Many people are surprised to learn that the primary job of a judge in the US is not to deliver fair, just judgments, but to deliver judgments consistent with precedent. This is the principle of common law: every court decision is itself law. Judges have the power to create new law in situations with limited precedent, but are bound by precedent when available.
The idea behind common law is that goodness is not the primary objective of law. Rather, the primary objective of law is to be predictable. If a law is sufficiently problematic, then the legislature has the power to change it. But if laws change frequently or are applied unpredictably, then people will be unable to plan around them. Society's day-to-day functionality depends on knowing that the law isn't going to apply in new and potentially inconvenient ways every week.
In Kosher Hot Dogs, I mentioned a major problem with common law in practice: a lack of central principles. Common law as practiced in the US mostly guarantees that people can continue doing what they're doing without unforeseen legal interference. But today's legal body, whether tort or regulatory, has become so unwieldy that non-experts cannot reliably predict how the law will apply to any new plans they make.

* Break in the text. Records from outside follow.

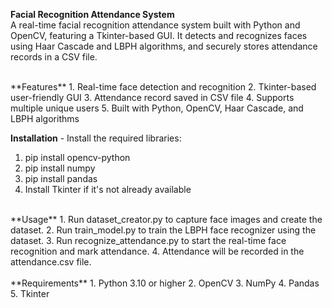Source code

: **Facial Recognition Attendance System**<br>
A real-time facial recognition attendance system built with Python and OpenCV, featuring a Tkinter-based GUI. It detects and recognizes faces using Haar Cascade and LBPH algorithms, and securely stores attendance records in a CSV file.

<br>
**Features**
1. Real-time face detection and recognition
2. Tkinter-based user-friendly GUI
3. Attendance record saved in CSV file
4. Supports multiple unique users
5. Built with Python, OpenCV, Haar Cascade, and LBPH algorithms
<br>

**Installation** - Install the required libraries:
1. pip install opencv-python
2. pip install numpy
3. pip install pandas
4. Install Tkinter if it's not already available<br>

<br>
**Usage**
1. Run dataset_creator.py to capture face images and create the dataset.
2. Run train_model.py to train the LBPH face recognizer using the dataset.
3. Run recognize_attendance.py to start the real-time face recognition and mark attendance.
4. Attendance will be recorded in the attendance.csv file.<br>

<br>
**Requirements**
1. Python 3.10 or higher
2. OpenCV
3. NumPy
4. Pandas
5. Tkinter




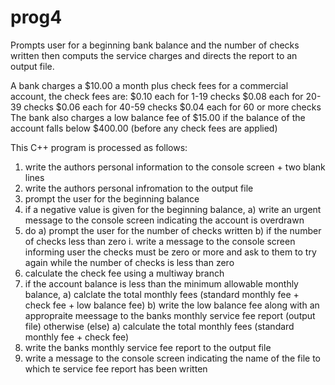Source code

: # prog4
Prompts user for a beginning bank balance and the number of checks written then computs the service charges and directs the report to an output file.

A bank charges a $10.00 a month plus check fees for a commercial account, the check fees are:
  $0.10 each for 1-19 checks
  $0.08 each for 20-39 checks
  $0.06 each for 40-59 checks
  $0.04 each for 60 or more checks 
The bank also charges a low balance fee of $15.00 if the balance of the account falls below $400.00 (before any check fees are applied) 

This C++ program is processed as follows:
1. write the authors personal information to the console screen + two blank lines 
2. write the authors personal infromation to the output file
3. prompt the user for the beginning balance
4. if a negative value is given for the beginning balance,
     a) write an urgent message to the console screen indicating the account is overdrawn
5. do
    a) prompt the user for the number of checks written
    b) if the number of checks less than zero
      i. write a message to the console screen informing user the checks must be zero or more and ask to them to try again
   while the number of checks is less than zero 
 6. calculate the check fee using a multiway branch
 7. if the account balance is less than the minimum allowable monthly balance,
      a) calclate the total monthly fees (standard monthly fee + check fee + low balance fee) 
      b) write the low balance fee along with an appropraite meessage to the banks monthly service fee report (output file)
    otherwise (else)
      a) calculate the total monthly fees (standard monthly fee + check fee)
 8. write the banks monthly service fee report to the output file
 9. write a message to the console screen indicating the name of the file to which te service fee report has been written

Despite the inevitable libertarian rhetoric, this is probably a new problem. The rapid growth of complexity in society has been one of the largest underlying social changes of the twentieth century. In 1900, a single person could understand every industry and their interactions, every significant political or religious group and their interactions, etc. The world was a simpler place. The end of communism was, as much as anything, a clear signal that central planning could no longer keep pace with economic complexity. It was precisely this complexity explosion which powered the early growth of information technology. IBM's first computer was built for the 1890 US census, when the population became so large that human calculators could not hope to complete the census totals before the 1900 census. The explosion of business complexity drove mainframe purchases up to the era of personal computers. All along, accelerating innovation has driven accelerating complexity growth, creating a feedback loop as more innovation is needed to handle the new complexity. With these patterns in mind it should hardly be surprising that our foundational legal principles are failing under this new complexity load. No one has ever designed a legal system for an era of runaway complexity.
What does this failure look like? Opacity. In regulation, it looks like a large bureaucracy creating tremendous amounts of new law. The Federal Register has a regular email containing a "table of contents" for the daily activities of the bureaucratic agencies. Today's table of contents runs for 11 pages, with each line linking to much longer documents from the individual agencies. That's one day's worth of new regulatory law. All this buys the US a well-deserved reputation for complex regulation, onerous for small businesses. Similar incentives drive similar results in tort law, where the US public is routinely surprised by outrageous lawsuit settlements. Companies are forced to protect themselves with farcical "terms of service" and "end user license agreements".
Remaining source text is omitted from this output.